Our findings suggest that the cost of lost productivity and disability pension expenditure arising from psychiatric morbidity may be considerably underestimated in official data. State disability expenditures account for an important slice of gross domestic product in most developed countries and, even using officially recorded criteria, psychiatric disorders account for at least a quarter of new pension awards. The strong association of disability pension awards among younger persons and the typically low outflow rates means these individuals will be benefit recipients for long periods. This should encourage a reexamination of the effectiveness of measures addressing the employment issues of people with mental disorders. Applying a public health approach, we should consider possibilities for primary, secondary, and tertiary preventive interventions.

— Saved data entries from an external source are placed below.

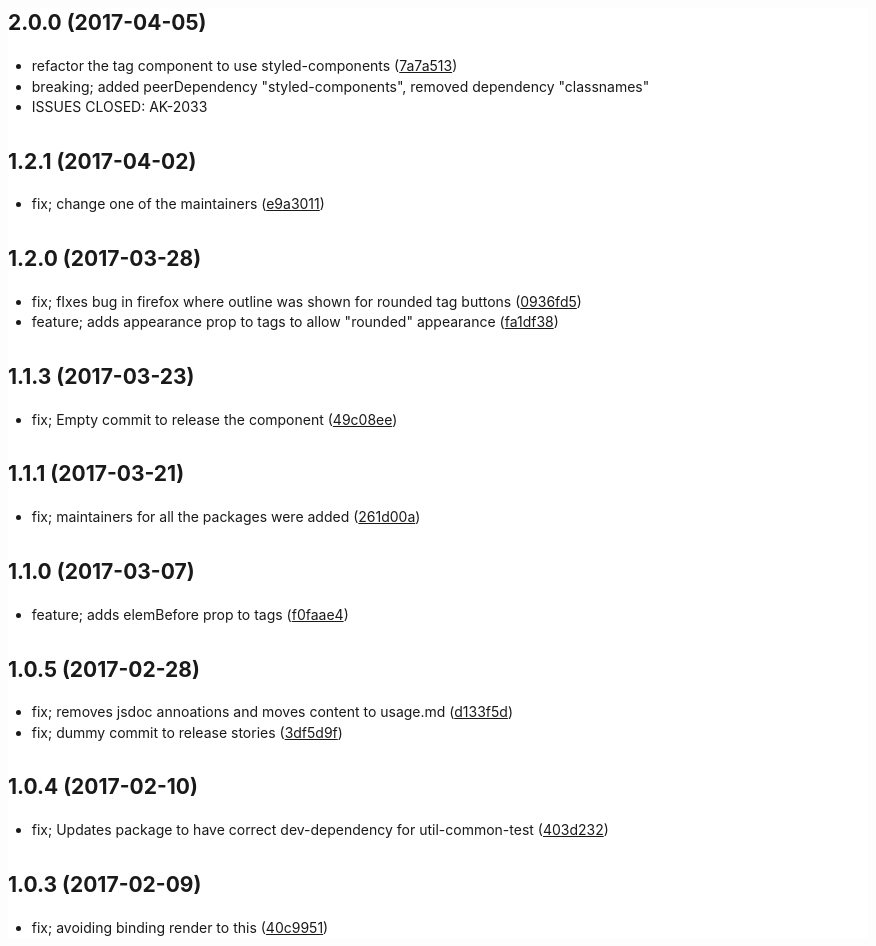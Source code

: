 ## 2.0.0 (2017-04-05)

-   refactor the tag component to use styled-components
    ([7a7a513](https://bitbucket.org/atlassian/atlaskit/commits/7a7a513))
-   breaking; added peerDependency "styled-components", removed dependency "classnames"
-   ISSUES CLOSED: AK-2033

## 1.2.1 (2017-04-02)

-   fix; change one of the maintainers
    ([e9a3011](https://bitbucket.org/atlassian/atlaskit/commits/e9a3011))

## 1.2.0 (2017-03-28)

-   fix; fIxes bug in firefox where outline was shown for rounded tag buttons
    ([0936fd5](https://bitbucket.org/atlassian/atlaskit/commits/0936fd5))
-   feature; adds appearance prop to tags to allow "rounded" appearance
    ([fa1df38](https://bitbucket.org/atlassian/atlaskit/commits/fa1df38))

## 1.1.3 (2017-03-23)

-   fix; Empty commit to release the component
    ([49c08ee](https://bitbucket.org/atlassian/atlaskit/commits/49c08ee))

## 1.1.1 (2017-03-21)

-   fix; maintainers for all the packages were added
    ([261d00a](https://bitbucket.org/atlassian/atlaskit/commits/261d00a))

## 1.1.0 (2017-03-07)

-   feature; adds elemBefore prop to tags
    ([f0faae4](https://bitbucket.org/atlassian/atlaskit/commits/f0faae4))

## 1.0.5 (2017-02-28)

-   fix; removes jsdoc annoations and moves content to usage.md
    ([d133f5d](https://bitbucket.org/atlassian/atlaskit/commits/d133f5d))
-   fix; dummy commit to release stories
    ([3df5d9f](https://bitbucket.org/atlassian/atlaskit/commits/3df5d9f))

## 1.0.4 (2017-02-10)

-   fix; Updates package to have correct dev-dependency for util-common-test
    ([403d232](https://bitbucket.org/atlassian/atlaskit/commits/403d232))

## 1.0.3 (2017-02-09)

-   fix; avoiding binding render to this
    ([40c9951](https://bitbucket.org/atlassian/atlaskit/commits/40c9951))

Primary prevention is in the domain of occupational (mental) health: how can underlying factors that lie within the sphere of influence of legislators and employers be identified and removed or modified? Secondary prevention would target better detection and more effective management of psychiatric disorders in the workplace. However, secondary care is often targeted at serious mental illness, and primary care approaches have rarely evaluated employment outcomes of treatment. Tertiary prevention would address return-to-work schemes for those who have been awarded disability pensions, and their particular application to those with mental disorders. Few such programs have been shown to be successful in OECD countries (3). Targeted schemes have however generally been focused on the small proportion with severe mental illness.
Even with mental disorders now accounting for one-third of worker disability claims in the United States (25) as elsewhere, the importance of psychiatric disorders in the awarding of pensions for both psychiatric and somatic causes appears underestimated and incurs considerable societal cost. Regardless of the approach, this is a public health problem seeking a solution.